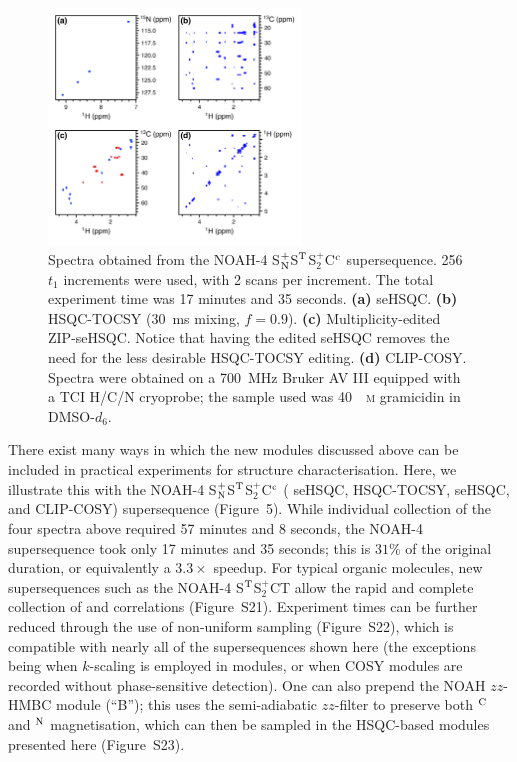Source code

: \documentclass[final,twocolumn]{elsarticle}
\newcommand*{\noahB}{B}
\newcommand*{\noahC}{C}
\newcommand*{\noahCc}{C$\rm ^c$}
\newcommand*{\noahSpb}{S$^+_2$}
\newcommand*{\noahSt}{S$\rm ^T$}
\newcommand*{\noahSpn}{S$\rm ^+_N$}
\newcommand*{\noahT}{T}
\newcommand*{\carbon}{\ce{^{13}C}}
\newcommand*{\nitrogen}{\ce{^{15}N}}
\newcommand*{\magn}[1]{\ce{^1H}$^{#1}$}
\begin{document}
\begin{figure}[!ht]
    \centering
    \includegraphics[width=0.6\textwidth]{FIG5.png}
    \caption{
        Spectra obtained from the NOAH-4 \noahSpn{}\noahSt{}\noahSpb{}\noahCc{} supersequence.
        256 $t_1$ increments were used, with 2 scans per increment.
        The total experiment time was 17 minutes and 35 seconds.
        \textbf{(a)} \nitrogen{} seHSQC.
        \textbf{(b)} \carbon{} HSQC-TOCSY (\SI{30}{ms} mixing, $f = 0.9$).
        \textbf{(c)} Multiplicity-edited \carbon{} ZIP-seHSQC. Notice that having the edited seHSQC removes the need for the less desirable HSQC-TOCSY editing.
        \textbf{(d)} CLIP-COSY.
        Spectra were obtained on a \SI{700}{\MHz} Bruker AV III equipped with a TCI H/C/N cryoprobe; the sample used was \SI{40}{\milli\textsc{m}} gramicidin in DMSO-$d_6$.
    }
    \label{fig:spnstspcc}
\end{figure}

There exist many ways in which the new modules discussed above can be included in practical experiments for structure characterisation.
Here, we illustrate this with the NOAH-4 \noahSpn{}\noahSt{}\noahSpb{}\noahCc{} (\nitrogen{} seHSQC, \carbon{} HSQC-TOCSY, \carbon{} seHSQC, and CLIP-COSY) supersequence (Figure~5).
While individual collection of the four spectra above required 57 minutes and 8 seconds, the NOAH-4 supersequence took only 17 minutes and 35 seconds; this is $31\%$ of the original duration, or equivalently a $3.3\times$ speedup.
For typical organic molecules, new supersequences such as the NOAH-4 \noahSt{}\noahSpb{}\noahC{}\noahT{} allow the rapid and complete collection of  and  correlations (Figure~S21).
Experiment times can be further reduced through the use of non-uniform sampling\cite{Kazimierczuk2010PNMRS, Mobli2014PNMRS, Kazimierczuk2015MRC, Golowicz2020PNMRS} (Figure~S22), which is compatible with nearly all of the supersequences shown here (the exceptions being when $k$-scaling is employed in \nitrogen{} modules, or when COSY modules are recorded without phase-sensitive detection).
One can also prepend the NOAH $zz$-HMBC module (``\noahB{}'');\cite{Kupce2018CC, Kupce2019JMR} this uses the semi-adiabatic $zz$-filter to preserve both \magn{\ce{C}} and \magn{\ce{N}} magnetisation, which can then be sampled in the HSQC-based modules presented here (Figure~S23).
\end{document}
■ ■ ■ ■
WHAT IS NEEDED: In the listing, find every line with the word "supersequences" and state how many there are, nothing more.

WORKED SOLUTION: 2